I can't really review a friend's book, I know. And Alana Chernila is a friend from college--she taught me contact improv when we were witches together in Macbeth, and her husband, Joey, lived upstairs from me my freshman year. So in lieu of a formal review (like my reviews are ever formal, amirite?) of her debut cookbook, The Homemade Pantry: 101 Foods You Can Stop Buying and Start Making--although it is FANTASTIC and you should buy it!--I'll share my experience making a recipe from the book, and in doing so endeavor to live up to the thoughtful, helpful, and lovely prose that lines its pages, and those of the blog she's kept since 2008, Eating From the Ground Up.
I chose the cover recipe--from-scratch toaster pastries--as a test of my own mettle, and a gift for Chris, who grew up with all the sugary treats I didn't (I find one can't develop a taste for Lucky Charms with a mature palate). I had never made pie crust. I know! How did I ever land a man?!
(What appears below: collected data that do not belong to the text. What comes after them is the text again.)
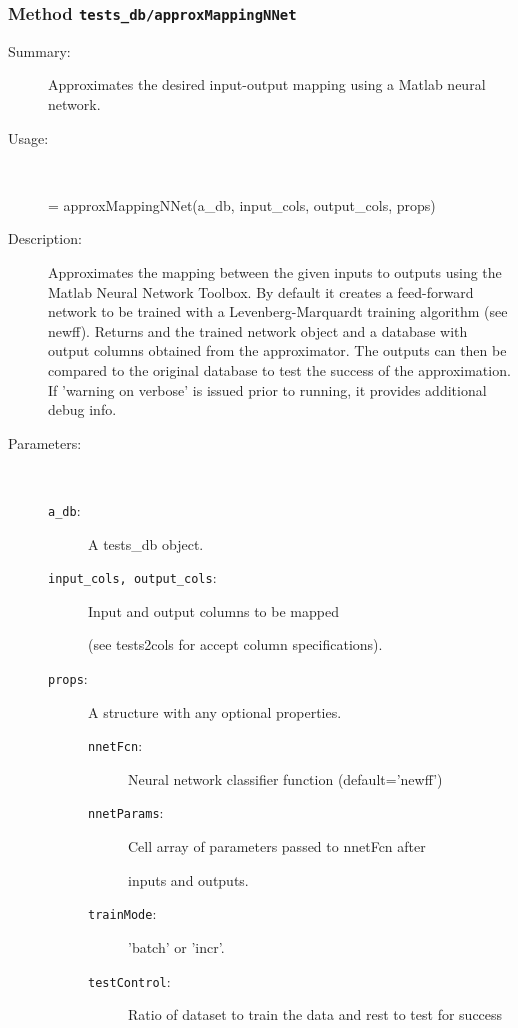 \subsubsection[Method \texttt{approxMappingNNet}]{Method \texttt{tests\_db/approxMappingNNet}}%
%
\label{ref_tests_db__approxMappingNNet}%
\hypertarget{ref_tests_db__approxMappingNNet}{}%
\begin{description}
\item[Summary:]Approximates the desired input-output mapping using a Matlab neural network.
%
\item[Usage:]~%
\begin{lyxcode}%
[an\_approx\_db, a\_nnet] = approxMappingNNet(a\_db, input\_cols, output\_cols, props)
%
\end{lyxcode}%
%
\item[Description:]%
Approximates the mapping between the given inputs to outputs
 using the Matlab Neural Network Toolbox. By default it creates a
 feed-forward network to be trained with a Levenberg-Marquardt training
 algorithm (see newff). Returns and the trained network object and a
 database with output columns obtained from the approximator. The outputs
 can then be compared to the original database to test the success of the
 approximation. If 'warning on verbose' is issued prior to running, it
 provides additional debug info.
\item[Parameters:]~
\begin{description}%
\item[\texttt{a\_db}:]
 A tests\_db object.
\item[\texttt{input\_cols, output\_cols}:]
 Input and output columns to be mapped

(see tests2cols for accept column specifications).
\item[\texttt{props}:]
 A structure with any optional properties.
\begin{description}%
\item[\texttt{nnetFcn}:]
 Neural network classifier function (default='newff')
\item[\texttt{nnetParams}:]
 Cell array of parameters passed to nnetFcn after

inputs and outputs.
\item[\texttt{trainMode}:]
 'batch' or 'incr'.
\item[\texttt{testControl}:]
 Ratio of dataset to train the data and rest to test for success


\end{description}
\end{description}
\end{description}
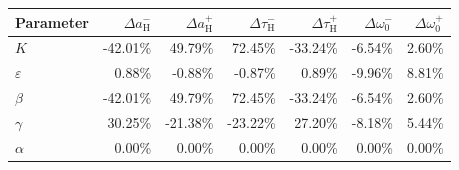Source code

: \begin{tabular}{lrrrrrr}
\toprule
Parameter & $\Delta a_{\mathrm{H}}^{-}$ & $\Delta a_{\mathrm{H}}^{+}$ & $\Delta\tau_{\mathrm{H}}^{-}$ & $\Delta\tau_{\mathrm{H}}^{+}$ & $\Delta\omega_0^{-}$ & $\Delta\omega_0^{+}$ \\
\midrule
$K$ & -42.01\% & 49.79\% & 72.45\% & -33.24\% & -6.54\% & 2.60\% \\
$\varepsilon$ & 0.88\% & -0.88\% & -0.87\% & 0.89\% & -9.96\% & 8.81\% \\
$\beta$ & -42.01\% & 49.79\% & 72.45\% & -33.24\% & -6.54\% & 2.60\% \\
$\gamma$ & 30.25\% & -21.38\% & -23.22\% & 27.20\% & -8.18\% & 5.44\% \\
$\alpha$ & 0.00\% & 0.00\% & 0.00\% & 0.00\% & 0.00\% & 0.00\% \\
\bottomrule
\end{tabular}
But really, it's terrifying stuff! All you ever hear is how difficult it is to get right--Alana admits that her daughter Sadie lost a tooth on an early attempt. Even my maternal grandmother, Ila, a formidable cook if there ever was one, starting buying ready-made as soon as they were available and never looked back. Still, if I could become the kind of person who saves her vegetable scraps and denuded chicken carcasses in the freezer to make stock, I was confident I could become the kind of person who makes her own pie crust. Especially with Alana as my guide--after all, the woman taught me to dance!
The problem, it turned out, was mechanical. The most important step in making pie crust is cutting the butter into the flour; you mustn't let the butter get melty or too incorporated with the flour, and gluten is not your friend, so you can't handle the dough too much. Alana's recipe uses the bladed paddle attachment for a stand mixer. While I do own such a mixer (inherited from the aforementioned Ila), it's only equipped with beaters and dough hooks. And I don't have a pastry blender, because when was I ever going to need one of those? So Alana suggested (via Facebook) I use two knives, held like scissors with points crossing and blades facing apart. This can be done. But it is tedious and frustrating, and you curse your lack of technology: Chris, taking a turn (yeah, that's how long it took), summed up the process as "Amish bullshit."
Then I added the liquid, and the stupid dough refused to coalesce. I came whisker-close to just throwing away the whole glob and bursting into tears, but this is why I have Chris, because he won't let me do silly things like that. I added a touch more water. I smushed it together as best I could, and stuck it in the fridge overnight.
And in the morning? LOOK!!
Not cover-worthy, no. But lovely flaky yumminess, filled with raspberry jam. And just like that, a new skill!
Though I am definitely investing in a pastry blender.